In all cases where a sudden loss of stiffness is expected (as here, when the
imperfection is very small) it is essential that equilibrium be satisfied
closely; otherwise it is possible for the solution to fail to switch to the
alternate branch of the solution. The default equilibrium tolerances used in
Abaqus
are rather tight by engineering standards, as experience shows that less
demanding equilibrium control may fail to pick up the buckle in the case of
almost perfect geometry.
Results and discussion
The numerical results for the mechanically loaded case are summarized in
Figure 2,
where the displacement of the center point of the plate is plotted as a
function of compressive force. The case with the smallest imperfection (0.1% of
the thickness) shows a very sharp loss of stiffness at an applied load of about
90. This is essentially the eigenvalue solution (90.4). As the initial
imperfection magnitude is increased, the behavior becomes smoother, as would be
expected. The plate shows positive stiffness up to the maximum loading applied,
even when the imperfection is very small.
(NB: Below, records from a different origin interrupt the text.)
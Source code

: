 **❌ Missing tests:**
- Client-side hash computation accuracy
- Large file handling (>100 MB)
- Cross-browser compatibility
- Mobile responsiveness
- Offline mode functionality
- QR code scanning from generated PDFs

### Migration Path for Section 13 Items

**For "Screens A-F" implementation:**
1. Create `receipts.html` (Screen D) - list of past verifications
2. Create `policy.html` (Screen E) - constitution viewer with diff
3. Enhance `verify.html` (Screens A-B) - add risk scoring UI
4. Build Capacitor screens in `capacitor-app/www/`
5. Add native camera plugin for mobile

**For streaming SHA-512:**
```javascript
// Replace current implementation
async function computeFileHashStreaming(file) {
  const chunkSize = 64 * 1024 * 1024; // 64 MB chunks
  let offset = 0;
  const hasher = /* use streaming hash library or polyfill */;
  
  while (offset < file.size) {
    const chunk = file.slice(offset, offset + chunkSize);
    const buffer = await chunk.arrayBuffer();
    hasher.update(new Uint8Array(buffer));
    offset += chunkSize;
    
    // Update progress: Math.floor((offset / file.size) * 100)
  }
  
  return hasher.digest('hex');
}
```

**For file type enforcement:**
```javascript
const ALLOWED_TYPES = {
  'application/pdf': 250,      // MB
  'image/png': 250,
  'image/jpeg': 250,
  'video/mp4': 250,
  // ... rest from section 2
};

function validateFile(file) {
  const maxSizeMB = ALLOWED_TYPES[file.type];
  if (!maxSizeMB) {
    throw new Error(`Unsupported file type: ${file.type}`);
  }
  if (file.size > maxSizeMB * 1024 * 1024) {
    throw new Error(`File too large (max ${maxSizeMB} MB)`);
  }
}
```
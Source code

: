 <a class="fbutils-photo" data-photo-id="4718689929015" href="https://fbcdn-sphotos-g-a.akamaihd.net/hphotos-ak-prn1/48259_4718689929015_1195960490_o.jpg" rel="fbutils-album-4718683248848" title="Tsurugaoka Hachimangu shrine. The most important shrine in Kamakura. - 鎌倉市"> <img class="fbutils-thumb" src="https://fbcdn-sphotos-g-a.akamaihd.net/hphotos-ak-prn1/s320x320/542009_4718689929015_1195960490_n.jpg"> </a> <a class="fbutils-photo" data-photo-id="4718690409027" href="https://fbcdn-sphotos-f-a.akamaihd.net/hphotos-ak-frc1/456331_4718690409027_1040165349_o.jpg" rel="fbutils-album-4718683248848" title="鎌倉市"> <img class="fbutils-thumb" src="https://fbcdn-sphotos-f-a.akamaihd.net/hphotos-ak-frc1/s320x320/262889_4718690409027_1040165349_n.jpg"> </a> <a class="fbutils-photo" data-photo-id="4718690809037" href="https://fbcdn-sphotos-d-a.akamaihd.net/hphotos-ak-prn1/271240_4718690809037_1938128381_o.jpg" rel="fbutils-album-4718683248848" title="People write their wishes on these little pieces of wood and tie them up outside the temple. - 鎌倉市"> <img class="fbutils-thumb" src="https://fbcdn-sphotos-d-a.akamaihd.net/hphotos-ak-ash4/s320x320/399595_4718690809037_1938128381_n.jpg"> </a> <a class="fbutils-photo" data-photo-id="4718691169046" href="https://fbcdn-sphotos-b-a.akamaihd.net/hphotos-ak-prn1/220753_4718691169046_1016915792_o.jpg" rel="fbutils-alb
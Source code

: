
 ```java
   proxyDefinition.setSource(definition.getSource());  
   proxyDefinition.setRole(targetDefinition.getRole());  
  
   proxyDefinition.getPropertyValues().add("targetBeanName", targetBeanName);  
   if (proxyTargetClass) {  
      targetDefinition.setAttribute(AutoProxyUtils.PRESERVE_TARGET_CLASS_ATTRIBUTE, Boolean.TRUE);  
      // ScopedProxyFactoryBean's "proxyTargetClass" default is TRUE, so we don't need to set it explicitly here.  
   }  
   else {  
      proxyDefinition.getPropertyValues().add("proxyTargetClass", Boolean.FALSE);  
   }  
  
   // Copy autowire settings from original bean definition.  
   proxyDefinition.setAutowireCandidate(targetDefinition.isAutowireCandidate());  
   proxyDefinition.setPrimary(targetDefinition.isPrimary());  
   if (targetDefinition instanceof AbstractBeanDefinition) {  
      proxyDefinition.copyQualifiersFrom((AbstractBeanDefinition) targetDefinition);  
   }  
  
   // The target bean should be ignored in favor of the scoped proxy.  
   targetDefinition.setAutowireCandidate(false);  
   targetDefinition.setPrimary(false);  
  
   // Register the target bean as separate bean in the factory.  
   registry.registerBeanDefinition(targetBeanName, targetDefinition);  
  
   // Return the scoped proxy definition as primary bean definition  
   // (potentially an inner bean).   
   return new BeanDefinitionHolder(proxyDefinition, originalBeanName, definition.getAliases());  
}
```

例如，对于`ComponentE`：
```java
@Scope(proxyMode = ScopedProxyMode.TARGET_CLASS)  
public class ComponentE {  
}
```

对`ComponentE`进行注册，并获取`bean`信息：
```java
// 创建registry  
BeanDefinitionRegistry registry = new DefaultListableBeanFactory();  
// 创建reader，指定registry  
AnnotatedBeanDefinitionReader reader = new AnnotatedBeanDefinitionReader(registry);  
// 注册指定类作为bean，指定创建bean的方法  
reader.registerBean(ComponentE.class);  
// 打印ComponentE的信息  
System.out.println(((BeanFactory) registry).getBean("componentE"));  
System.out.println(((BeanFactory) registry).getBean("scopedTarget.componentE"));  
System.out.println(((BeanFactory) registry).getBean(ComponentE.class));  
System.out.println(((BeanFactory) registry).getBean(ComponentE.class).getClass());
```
Thus, in this case the buckling is
not an unstable failure; the plate is, therefore, not very sensitive to
imperfection. In cases of unstable postbuckling response it is usually easiest
to approach the analysis by studying the larger imperfection magnitudes first,
since then the response is smoothest.
The stress just at buckling with the smallest imperfection is about 9000. An
interesting alternative case is where the edges parallel to the
y-axis are restrained in the
x-direction (that is, ux=ϕz=0),
and the temperature of the plate is raised. This should give the same
prebuckled stress field in the plate; and, thus, critical temperature changes
should be those that give the same critical stress. To investigate this case,
we use a thermal expansion coefficient of 10−6 (strain per unit
temperature rise) so that in the prebuckled state the critical stress should
occur at a temperature of 90°. The results of such a thermally loaded case for
the smallest imperfection studied are shown in
Figure 3.
The behaviors of the mechanically loaded case and the thermally loaded case are
quite similar, with the thermally loaded case showing rather less displacement
after buckling. This is to be expected, since thermal loading causes strain,
whereas mechanical loading requires a specific stress state to retain
equilibrium.
The same thermally loaded case is solved using the Riks approach to verify
the
Abaqus
capability for using the Riks algorithm with thermal loading only. The
temperature-displacement curves for the incremental static analysis versus the
Riks analysis are very similar, with the smoother curve obtained by the Riks
approach for strain levels between 0.5 × 10−3 and 2 ×
10−3. The Riks algorithm chooses smaller temperature increments,
thus requiring more increments to apply the same total temperature rise.